And that's one of the reasons I have this journal. I can say stuff here that I can't say out loud or to whomever I want. That's also why very few people who know me know where this blog is, especially not people who might know the person I want to complain about or to. (There's exactly one of those - and I trust him to not spread what I'm about to complain about now.)

There's a woman in Mensa that I find very difficult to take. She's actually an innocent soul, not a bad person, but she's a drama queen. Fakes an asthma attack at the sight of an electronic cigarette, or real cigarettes across the street and downwind. (Fake because it stops when she wants to say something, then starts up again.) Believes that no one should have children, and wanted to deny financial assistance to another member because he had children. When another woman and I were in menopause and having hot flashes, she decided she was in menopause, too, even though it was about 15 or more years too soon for her. She just didn't like sharing the spotlight (or heat lamp, as it were).

She sets up one of the group annual scholarship fund money makers - gift wrapping at Barnes & Nobel, sometime in early December. There have to be two people at the table at all times. I had volunteered for the full day for many years, most other people would put in a 4-hour shift, and then one day I decided I wasn't going to do it any more.

My reasons were many, but I never really expressed any because I'd get the reaction, "Well, then, why don't you just do it yourself?"

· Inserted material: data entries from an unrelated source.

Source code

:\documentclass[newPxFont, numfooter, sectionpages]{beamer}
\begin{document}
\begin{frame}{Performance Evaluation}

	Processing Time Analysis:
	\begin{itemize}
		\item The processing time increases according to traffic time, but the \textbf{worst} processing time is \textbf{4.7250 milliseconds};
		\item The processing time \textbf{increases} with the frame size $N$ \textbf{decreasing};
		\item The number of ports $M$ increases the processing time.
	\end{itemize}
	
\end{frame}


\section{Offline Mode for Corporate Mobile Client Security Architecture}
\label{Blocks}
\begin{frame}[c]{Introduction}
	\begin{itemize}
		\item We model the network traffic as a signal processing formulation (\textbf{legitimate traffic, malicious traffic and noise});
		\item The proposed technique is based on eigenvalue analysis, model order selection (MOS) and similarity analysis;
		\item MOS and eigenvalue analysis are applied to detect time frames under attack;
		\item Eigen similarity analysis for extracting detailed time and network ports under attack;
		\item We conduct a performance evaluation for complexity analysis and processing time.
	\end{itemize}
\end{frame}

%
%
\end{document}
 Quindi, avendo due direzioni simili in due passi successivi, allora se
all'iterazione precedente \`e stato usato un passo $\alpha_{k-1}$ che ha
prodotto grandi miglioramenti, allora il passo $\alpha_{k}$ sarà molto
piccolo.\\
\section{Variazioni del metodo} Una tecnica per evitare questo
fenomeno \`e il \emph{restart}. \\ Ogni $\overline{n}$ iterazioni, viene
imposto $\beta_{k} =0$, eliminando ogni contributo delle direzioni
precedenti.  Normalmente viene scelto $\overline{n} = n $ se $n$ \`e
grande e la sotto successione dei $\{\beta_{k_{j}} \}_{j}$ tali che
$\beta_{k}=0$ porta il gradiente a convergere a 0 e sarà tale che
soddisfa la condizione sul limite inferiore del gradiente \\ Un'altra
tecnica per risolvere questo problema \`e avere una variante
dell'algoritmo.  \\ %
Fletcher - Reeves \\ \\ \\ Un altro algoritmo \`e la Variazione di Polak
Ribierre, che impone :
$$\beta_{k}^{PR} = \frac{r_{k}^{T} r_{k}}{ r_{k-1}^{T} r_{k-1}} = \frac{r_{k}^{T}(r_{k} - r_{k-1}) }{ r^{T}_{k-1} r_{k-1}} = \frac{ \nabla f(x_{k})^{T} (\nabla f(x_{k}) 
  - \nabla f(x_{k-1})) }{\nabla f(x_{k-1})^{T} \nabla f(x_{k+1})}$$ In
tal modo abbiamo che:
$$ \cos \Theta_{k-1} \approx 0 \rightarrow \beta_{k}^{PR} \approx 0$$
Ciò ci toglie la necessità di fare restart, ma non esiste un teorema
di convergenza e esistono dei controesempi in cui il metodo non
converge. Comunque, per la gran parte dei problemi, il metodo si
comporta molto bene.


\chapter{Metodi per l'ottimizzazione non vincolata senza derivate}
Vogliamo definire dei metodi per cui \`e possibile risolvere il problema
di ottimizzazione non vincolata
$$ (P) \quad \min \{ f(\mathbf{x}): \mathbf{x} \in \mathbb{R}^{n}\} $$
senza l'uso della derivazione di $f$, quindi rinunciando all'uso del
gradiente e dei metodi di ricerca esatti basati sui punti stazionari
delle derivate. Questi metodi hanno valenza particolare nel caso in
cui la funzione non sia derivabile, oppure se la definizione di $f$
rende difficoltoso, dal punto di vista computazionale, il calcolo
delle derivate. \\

One complaint is that we wrap purchases for free (materials, table, etc. provided by B&N) but there's a donation box, so people know they are expected to donate a dollar or so. Now, people who will pay to have a gift wrapped with store wrapping are usually getting a last-minute gift. So scheduling the gift wrapping three weeks before the holiday doesn't work as well as doing it three days before. This woman also schedules the same wrapping gig for Sierra Club, and I noticed that Sierra Club always gets better dates.

Second, she always comes for a four to six hour shift herself, but she's NEVER on time. She is consistently one or two hours late, and I have occasionally had to cover that time alone, skipping lunch. Usually the previous person stays over, and once they see how she wraps, they stay the full time.

Third, she is the sloppiest wrapper I have ever seen. We're wrapping books and boxes, for Pete's sake! There's no excuse for not having sharp neat corners. But she just pokes and bunches and scrunches the paper at the ends, she tears the paper unevenly, the "wrong side" of the paper sticks out from the scrunch at the ends, she covers the gifts in so much tape it's like she plans to mail them --- they are messy! I've seen six-year-old children do a better job. I am embarrassed for Mensa that we're handing that mess to a customer. I and others at the table, many of us, have offered to show her how to measure and cut to fit, how to center the seam, how to trim the ends and crease folds, how to use at most three tiny strips of tape, but she simply says "Oh, I can't do that" and flatly refuses to learn.

She sees nothing wrong.

We've tried edging her out, getting the packages before she can destroy them. But she's enthusiastic and leaps, elbows flying. She wraps very quickly, and grabs the next. She never notices the dismayed look on the face of the customer when she hands them their gift. You know that the customer rewraps the book after they get it home.

That embarrassment and her refusal to learn was the reason I quit. I no longer wanted to have anything to do with it. I was tired of cringing. Of not being able to look customers in the eye. Others who have refused to go back have said the same thing.

So, a few days ago she sent out a call for volunteers for this year's wrapping. In the email, she says, "And believe me, you don't need to be an expert at wrapping; heaven knows I'm not."

You have no idea how much that pisses me off. She complains that she can't get volunteers, and I want so very very badly to tell her why!